### ASSIGNMENT
Reproduce all records below exactly.

### DATASET ENTRIES
==============================

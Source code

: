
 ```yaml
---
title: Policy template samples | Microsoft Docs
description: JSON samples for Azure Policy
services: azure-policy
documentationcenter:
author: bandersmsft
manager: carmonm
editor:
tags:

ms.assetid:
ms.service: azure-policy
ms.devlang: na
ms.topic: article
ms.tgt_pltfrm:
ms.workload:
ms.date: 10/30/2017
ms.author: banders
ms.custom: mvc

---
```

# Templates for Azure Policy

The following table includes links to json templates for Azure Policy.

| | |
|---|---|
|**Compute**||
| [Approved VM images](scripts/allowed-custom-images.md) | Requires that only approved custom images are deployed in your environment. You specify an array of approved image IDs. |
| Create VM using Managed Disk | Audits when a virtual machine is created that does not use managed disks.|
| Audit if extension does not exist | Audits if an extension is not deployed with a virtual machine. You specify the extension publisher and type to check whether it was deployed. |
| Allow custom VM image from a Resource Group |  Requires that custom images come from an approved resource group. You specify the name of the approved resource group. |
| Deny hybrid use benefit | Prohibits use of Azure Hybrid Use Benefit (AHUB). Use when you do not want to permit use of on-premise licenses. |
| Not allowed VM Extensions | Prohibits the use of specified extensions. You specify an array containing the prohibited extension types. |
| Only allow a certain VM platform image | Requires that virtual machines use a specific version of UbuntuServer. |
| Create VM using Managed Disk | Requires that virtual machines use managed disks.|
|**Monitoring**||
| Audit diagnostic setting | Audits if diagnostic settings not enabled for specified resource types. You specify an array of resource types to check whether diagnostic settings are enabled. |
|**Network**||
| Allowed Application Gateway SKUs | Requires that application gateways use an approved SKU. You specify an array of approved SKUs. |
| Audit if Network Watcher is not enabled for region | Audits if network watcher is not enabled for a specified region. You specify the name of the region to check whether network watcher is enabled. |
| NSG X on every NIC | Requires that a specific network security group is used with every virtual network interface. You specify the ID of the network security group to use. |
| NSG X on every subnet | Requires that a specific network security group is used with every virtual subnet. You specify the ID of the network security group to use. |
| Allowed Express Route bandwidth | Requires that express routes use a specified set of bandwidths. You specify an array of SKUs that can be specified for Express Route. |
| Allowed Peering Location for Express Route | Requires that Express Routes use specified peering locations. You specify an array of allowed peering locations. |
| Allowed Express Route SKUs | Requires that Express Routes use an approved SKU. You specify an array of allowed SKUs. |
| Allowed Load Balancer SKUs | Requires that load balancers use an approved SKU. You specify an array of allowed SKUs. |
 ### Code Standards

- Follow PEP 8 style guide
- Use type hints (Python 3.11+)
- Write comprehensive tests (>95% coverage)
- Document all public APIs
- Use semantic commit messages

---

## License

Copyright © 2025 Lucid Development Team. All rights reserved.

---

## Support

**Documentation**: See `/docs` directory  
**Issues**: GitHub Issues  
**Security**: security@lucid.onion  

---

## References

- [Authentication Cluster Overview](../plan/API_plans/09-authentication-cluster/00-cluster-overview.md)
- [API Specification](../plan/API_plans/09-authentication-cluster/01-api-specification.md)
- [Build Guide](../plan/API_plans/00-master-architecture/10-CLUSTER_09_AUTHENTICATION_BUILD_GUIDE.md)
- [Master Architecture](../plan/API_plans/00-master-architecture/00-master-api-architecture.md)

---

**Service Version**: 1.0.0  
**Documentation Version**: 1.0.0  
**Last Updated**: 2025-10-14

==============================

### ANSWER TO THE PROBLEM
Source code

:
 ```yaml
---
title: Policy template samples | Microsoft Docs
description: JSON samples for Azure Policy
services: azure-policy
documentationcenter:
author: bandersmsft
manager: carmonm
editor:
tags:

ms.assetid:
ms.service: azure-policy
ms.devlang: na
ms.topic: article
ms.tgt_pltfrm:
ms.workload:
ms.date: 10/30/2017
ms.author: banders
ms.custom: mvc

---
```

# Templates for Azure Policy

The following table includes links to json templates for Azure Policy.

| | |
|---|---|
|**Compute**||
| [Approved VM images](scripts/allowed-custom-images.md) | Requires that only approved custom images are deployed in your environment. You specify an array of approved image IDs. |
| Create VM using Managed Disk | Audits when a virtual machine is created that does not use managed disks.|
| Audit if extension does not exist | Audits if an extension is not deployed with a virtual machine. You specify the extension publisher and type to check whether it was deployed. |
| Allow custom VM image from a Resource Group |  Requires that custom images come from an approved resource group. You specify the name of the approved resource group. |
| Deny hybrid use benefit | Prohibits use of Azure Hybrid Use Benefit (AHUB). Use when you do not want to permit use of on-premise licenses. |
| Not allowed VM Extensions | Prohibits the use of specified extensions. You specify an array containing the prohibited extension types. |
| Only allow a certain VM platform image | Requires that virtual machines use a specific version of UbuntuServer. |
| Create VM using Managed Disk | Requires that virtual machines use managed disks.|
|**Monitoring**||
| Audit diagnostic setting | Audits if diagnostic settings not enabled for specified resource types. You specify an array of resource types to check whether diagnostic settings are enabled. |
|**Network**||
| Allowed Application Gateway SKUs | Requires that application gateways use an approved SKU. You specify an array of approved SKUs. |
| Audit if Network Watcher is not enabled for region | Audits if network watcher is not enabled for a specified region. You specify the name of the region to check whether network watcher is enabled. |
| NSG X on every NIC | Requires that a specific network security group is used with every virtual network interface. You specify the ID of the network security group to use. |
| NSG X on every subnet | Requires that a specific network security group is used with every virtual subnet. You specify the ID of the network security group to use. |
| Allowed Express Route bandwidth | Requires that express routes use a specified set of bandwidths. You specify an array of SKUs that can be specified for Express Route. |
| Allowed Peering Location for Express Route | Requires that Express Routes use specified peering locations. You specify an array of allowed peering locations. |
| Allowed Express Route SKUs | Requires that Express Routes use an approved SKU. You specify an array of allowed SKUs. |
| Allowed Load Balancer SKUs | Requires that load balancers use an approved SKU. You specify an array of allowed SKUs. |
 ### Code Standards

- Follow PEP 8 style guide
- Use type hints (Python 3.11+)
- Write comprehensive tests (>95% coverage)
- Document all public APIs
- Use semantic commit messages

---

## License

Copyright © 2025 Lucid Development Team. All rights reserved.

---

## Support

**Documentation**: See `/docs` directory  
**Issues**: GitHub Issues  
**Security**: security@lucid.onion  

---

## References

- [Authentication Cluster Overview](../plan/API_plans/09-authentication-cluster/00-cluster-overview.md)
- [API Specification](../plan/API_plans/09-authentication-cluster/01-api-specification.md)
- [Build Guide](../plan/API_plans/00-master-architecture/10-CLUSTER_09_AUTHENTICATION_BUILD_GUIDE.md)
- [Master Architecture](../plan/API_plans/00-master-architecture/00-master-api-architecture.md)

---

**Service Version**: 1.0.0  
**Documentation Version**: 1.0.0  
**Last Updated**: 2025-10-14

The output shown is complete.